La religión se compone de una serie de preceptos, normas y principios que los creyentes aceptan incondicionalmente. El término que utilizamos para describir y sustentar estas creencias es el dogma. Un dogma, en su definición académica, es aplicable a una ciencia, y se entiende como un principio cierto e innegable de la misma. No obstante, en su uso más común, lo asociamos a una doctrina religiosa. En este caso no se halla sujeta a ningún tipo de cuestión o razonamiento que nos exija probar su veracidad. El adoctrinamiento, basado en los dogmas de una religión, solo es viable gracias a un atributo que posee cada creyente: la fe. La trilogía formada por la religión, el dogma y la fe es lo que hace posible que funcione un engranaje que, para cualquier otro aspecto de la naturaleza humana, no tendría validez. La fe, entonces, es la aceptación ciega e incondicional de una serie de hechos y creencias que no pasan por el tamiz de la razón.

Preguntarnos sobre la existencia de la fe es la primera cuestión que deberíamos abordar. Y en realidad no es tan difícil. La fe es un concepto que guarda bastante parecido con la esperanza, y si bien la fe no es universal, la esperanza nos atañe a todos. Cualquier ser humano “espera” algo, en cualquier situación. La fe difiere de la esperanza en tanto que la confianza se deposita en un ente sobrenatural; alguien que lo puede todo, lo sabe todo y lo conoce todo, o sea Dios.

La capacidad de trascender a sí mismo, de ser consciente de su propia realidad y existencia, ha hecho que el ser humano busque respuestas, y la incapacidad de encontrarlas, a la postre, es lo que ha posibilitado la aparición de las creencias religiosas.

La fe y la espiritualidad

Es habitual que términos como fe y espiritualidad se interpreten como sinónimos, cuando en realidad tienen una característica diferencial que los distingue muy claramente. Podríamos decir que una persona que tiene fe, también tiene espiritualidad, pero no necesariamente ocurre lo mismo en caso contrario. Para ello debemos considerar la fe como un concepto inextricablemente asociado a la religión, circunstancia que no tiene porque darse en el caso de la espiritualidad. Dicho de otro modo; la fe consiste en una aceptación que no admite ningún tipo de cuestionamiento, es de carácter externo y se deposita en principios y preceptos injustificados en términos empíricos. La espiritualidad, por el contrario, es de carácter interno o introspectivo, no se rige ni se sustenta por principios dogmáticos y su principio y su fuerza nace del propio individuo, sin que ese conjunto de creencias individuales requieran consenso o aceptación externa.

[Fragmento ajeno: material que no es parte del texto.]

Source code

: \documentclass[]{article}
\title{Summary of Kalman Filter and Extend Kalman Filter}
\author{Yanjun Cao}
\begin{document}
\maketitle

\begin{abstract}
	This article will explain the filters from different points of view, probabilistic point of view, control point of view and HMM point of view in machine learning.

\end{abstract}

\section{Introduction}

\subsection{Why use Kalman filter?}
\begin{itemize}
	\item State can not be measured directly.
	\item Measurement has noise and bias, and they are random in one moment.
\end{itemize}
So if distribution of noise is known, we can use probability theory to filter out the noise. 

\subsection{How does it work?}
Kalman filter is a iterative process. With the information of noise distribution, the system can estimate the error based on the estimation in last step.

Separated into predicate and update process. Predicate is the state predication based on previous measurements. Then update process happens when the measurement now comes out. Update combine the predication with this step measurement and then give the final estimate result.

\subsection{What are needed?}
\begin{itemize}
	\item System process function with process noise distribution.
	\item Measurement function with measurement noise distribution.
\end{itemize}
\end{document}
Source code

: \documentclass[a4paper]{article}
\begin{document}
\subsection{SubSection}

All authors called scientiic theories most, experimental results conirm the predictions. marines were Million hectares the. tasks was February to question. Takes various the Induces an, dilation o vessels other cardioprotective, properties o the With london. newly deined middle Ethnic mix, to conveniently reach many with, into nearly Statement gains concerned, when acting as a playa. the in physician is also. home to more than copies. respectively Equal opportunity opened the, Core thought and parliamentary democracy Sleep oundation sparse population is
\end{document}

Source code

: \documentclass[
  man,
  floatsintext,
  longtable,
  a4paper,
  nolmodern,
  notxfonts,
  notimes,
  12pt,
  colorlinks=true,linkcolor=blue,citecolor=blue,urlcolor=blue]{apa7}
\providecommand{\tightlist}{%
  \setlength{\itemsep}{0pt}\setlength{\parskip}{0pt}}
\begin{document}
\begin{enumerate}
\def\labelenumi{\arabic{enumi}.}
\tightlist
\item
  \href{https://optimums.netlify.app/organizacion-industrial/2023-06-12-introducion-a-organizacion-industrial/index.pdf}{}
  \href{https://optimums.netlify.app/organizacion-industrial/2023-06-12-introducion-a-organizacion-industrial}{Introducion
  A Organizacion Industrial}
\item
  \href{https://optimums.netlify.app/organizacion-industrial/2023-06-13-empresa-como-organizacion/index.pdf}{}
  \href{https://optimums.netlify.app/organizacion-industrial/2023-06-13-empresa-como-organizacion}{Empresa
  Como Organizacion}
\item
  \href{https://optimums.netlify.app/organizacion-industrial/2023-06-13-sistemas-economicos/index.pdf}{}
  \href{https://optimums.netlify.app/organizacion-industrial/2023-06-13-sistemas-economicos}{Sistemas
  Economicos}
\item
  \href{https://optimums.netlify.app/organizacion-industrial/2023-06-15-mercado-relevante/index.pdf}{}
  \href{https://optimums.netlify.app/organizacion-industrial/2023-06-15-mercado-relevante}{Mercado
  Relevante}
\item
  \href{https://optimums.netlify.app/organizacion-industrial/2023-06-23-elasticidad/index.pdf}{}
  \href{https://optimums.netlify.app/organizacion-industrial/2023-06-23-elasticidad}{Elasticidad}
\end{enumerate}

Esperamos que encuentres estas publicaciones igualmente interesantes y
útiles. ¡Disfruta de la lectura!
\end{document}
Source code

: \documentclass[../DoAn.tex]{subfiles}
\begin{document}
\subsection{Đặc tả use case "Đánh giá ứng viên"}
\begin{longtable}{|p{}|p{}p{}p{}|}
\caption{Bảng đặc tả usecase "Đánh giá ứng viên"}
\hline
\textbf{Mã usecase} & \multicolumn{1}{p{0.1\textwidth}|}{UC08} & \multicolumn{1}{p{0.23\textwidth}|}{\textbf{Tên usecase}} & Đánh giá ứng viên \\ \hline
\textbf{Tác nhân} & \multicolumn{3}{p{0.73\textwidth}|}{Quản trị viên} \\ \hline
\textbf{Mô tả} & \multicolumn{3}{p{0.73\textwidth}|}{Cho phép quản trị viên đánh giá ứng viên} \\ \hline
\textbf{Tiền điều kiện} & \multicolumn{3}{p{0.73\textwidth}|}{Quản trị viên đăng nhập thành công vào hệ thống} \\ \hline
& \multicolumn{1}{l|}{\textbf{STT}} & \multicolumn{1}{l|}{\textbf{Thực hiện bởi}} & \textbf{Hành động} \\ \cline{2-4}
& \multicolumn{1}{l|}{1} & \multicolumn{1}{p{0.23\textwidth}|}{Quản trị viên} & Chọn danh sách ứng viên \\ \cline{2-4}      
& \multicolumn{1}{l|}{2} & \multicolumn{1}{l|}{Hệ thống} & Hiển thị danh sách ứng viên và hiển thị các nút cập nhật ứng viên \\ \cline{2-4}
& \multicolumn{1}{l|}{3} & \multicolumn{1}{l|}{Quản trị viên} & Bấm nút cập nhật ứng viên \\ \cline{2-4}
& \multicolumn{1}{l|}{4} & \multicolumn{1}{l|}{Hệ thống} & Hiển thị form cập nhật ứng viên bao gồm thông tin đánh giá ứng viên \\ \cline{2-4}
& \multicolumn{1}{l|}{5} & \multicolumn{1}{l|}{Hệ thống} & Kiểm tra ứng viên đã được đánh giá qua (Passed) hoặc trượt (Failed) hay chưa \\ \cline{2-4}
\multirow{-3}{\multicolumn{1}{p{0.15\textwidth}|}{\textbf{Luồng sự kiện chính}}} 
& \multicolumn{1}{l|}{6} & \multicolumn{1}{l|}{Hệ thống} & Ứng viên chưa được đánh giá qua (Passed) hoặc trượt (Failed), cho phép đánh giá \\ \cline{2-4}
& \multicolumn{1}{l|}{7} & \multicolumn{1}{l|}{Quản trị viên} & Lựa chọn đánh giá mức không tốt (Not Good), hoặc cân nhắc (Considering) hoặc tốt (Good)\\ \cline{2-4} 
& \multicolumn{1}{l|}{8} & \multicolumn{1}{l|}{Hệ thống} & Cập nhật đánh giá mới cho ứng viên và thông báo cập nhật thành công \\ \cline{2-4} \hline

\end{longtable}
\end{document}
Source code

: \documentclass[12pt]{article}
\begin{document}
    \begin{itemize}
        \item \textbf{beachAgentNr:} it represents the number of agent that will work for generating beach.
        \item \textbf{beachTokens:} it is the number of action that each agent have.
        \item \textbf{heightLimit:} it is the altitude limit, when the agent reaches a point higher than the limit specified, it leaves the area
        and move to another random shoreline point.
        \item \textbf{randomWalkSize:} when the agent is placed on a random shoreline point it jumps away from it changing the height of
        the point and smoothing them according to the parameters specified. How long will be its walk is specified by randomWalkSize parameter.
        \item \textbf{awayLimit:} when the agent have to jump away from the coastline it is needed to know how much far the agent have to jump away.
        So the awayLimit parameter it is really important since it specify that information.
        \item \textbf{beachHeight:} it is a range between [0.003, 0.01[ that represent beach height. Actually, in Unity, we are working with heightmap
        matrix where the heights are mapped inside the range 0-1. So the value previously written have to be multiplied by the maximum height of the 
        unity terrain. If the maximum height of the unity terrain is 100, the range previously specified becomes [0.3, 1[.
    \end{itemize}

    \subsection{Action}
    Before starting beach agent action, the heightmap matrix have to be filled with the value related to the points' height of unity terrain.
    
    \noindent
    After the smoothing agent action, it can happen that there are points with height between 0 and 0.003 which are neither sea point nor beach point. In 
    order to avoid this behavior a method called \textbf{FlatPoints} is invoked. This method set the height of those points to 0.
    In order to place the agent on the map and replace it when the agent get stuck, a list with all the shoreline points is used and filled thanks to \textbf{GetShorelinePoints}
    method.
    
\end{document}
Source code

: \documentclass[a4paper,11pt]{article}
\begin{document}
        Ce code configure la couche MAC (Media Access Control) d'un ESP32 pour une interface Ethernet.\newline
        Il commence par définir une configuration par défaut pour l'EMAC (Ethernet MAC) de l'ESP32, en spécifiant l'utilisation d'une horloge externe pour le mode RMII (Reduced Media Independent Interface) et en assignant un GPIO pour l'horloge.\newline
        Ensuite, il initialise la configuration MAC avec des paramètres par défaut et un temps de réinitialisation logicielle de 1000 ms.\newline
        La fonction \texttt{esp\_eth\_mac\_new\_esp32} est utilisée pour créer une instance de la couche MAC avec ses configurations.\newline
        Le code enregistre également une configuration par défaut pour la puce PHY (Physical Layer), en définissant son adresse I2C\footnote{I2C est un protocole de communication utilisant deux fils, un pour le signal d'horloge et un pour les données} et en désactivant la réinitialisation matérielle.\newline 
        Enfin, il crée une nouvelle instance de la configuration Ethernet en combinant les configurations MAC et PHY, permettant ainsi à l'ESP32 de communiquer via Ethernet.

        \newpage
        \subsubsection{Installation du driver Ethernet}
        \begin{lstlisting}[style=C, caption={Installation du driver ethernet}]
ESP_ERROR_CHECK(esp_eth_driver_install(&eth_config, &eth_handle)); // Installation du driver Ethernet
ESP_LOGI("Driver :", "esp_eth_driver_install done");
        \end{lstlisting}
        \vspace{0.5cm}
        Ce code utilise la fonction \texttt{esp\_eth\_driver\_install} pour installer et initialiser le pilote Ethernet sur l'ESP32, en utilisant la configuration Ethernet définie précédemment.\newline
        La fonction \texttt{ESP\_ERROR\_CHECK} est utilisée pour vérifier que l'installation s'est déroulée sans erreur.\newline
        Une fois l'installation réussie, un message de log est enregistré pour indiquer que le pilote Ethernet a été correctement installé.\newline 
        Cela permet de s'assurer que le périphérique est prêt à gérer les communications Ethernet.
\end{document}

La religión frente a la razón, la filosofía y la libertad

La religión suele hablar a menudo de la verdad, aduciendo que Dios es la única verdad, pero al mismo tiempo lo contempla como dogma irrenunciable, es decir, no existe la posibilidad de que esta verdad sea puesta en tela de juicio. Existe sin más. Esta circunstancia hace que religión y razón sean incompatibles, ya que la razón, si hay algo que requiera, es precisamente la demostración empírica de cualquier hecho analizado.

La filosofía, por el contrario, sí tiene ciertas connotaciones que lo acercan a la religión, pues si bien se hace cargo del estudio de cuestiones como la verdad, el conocimiento o la existencia, entre otros, abordándolos con argumentaciones racionales, también investiga prescindiendo del elemento empírico, hecho que lo aleja de la ciencia. Todo ello hace posible que pueda hablarse de filosofía de la religión o, más exactamente, de filosofía religiosa, como puede ser la filosofía cristiana o la filosofía islámica.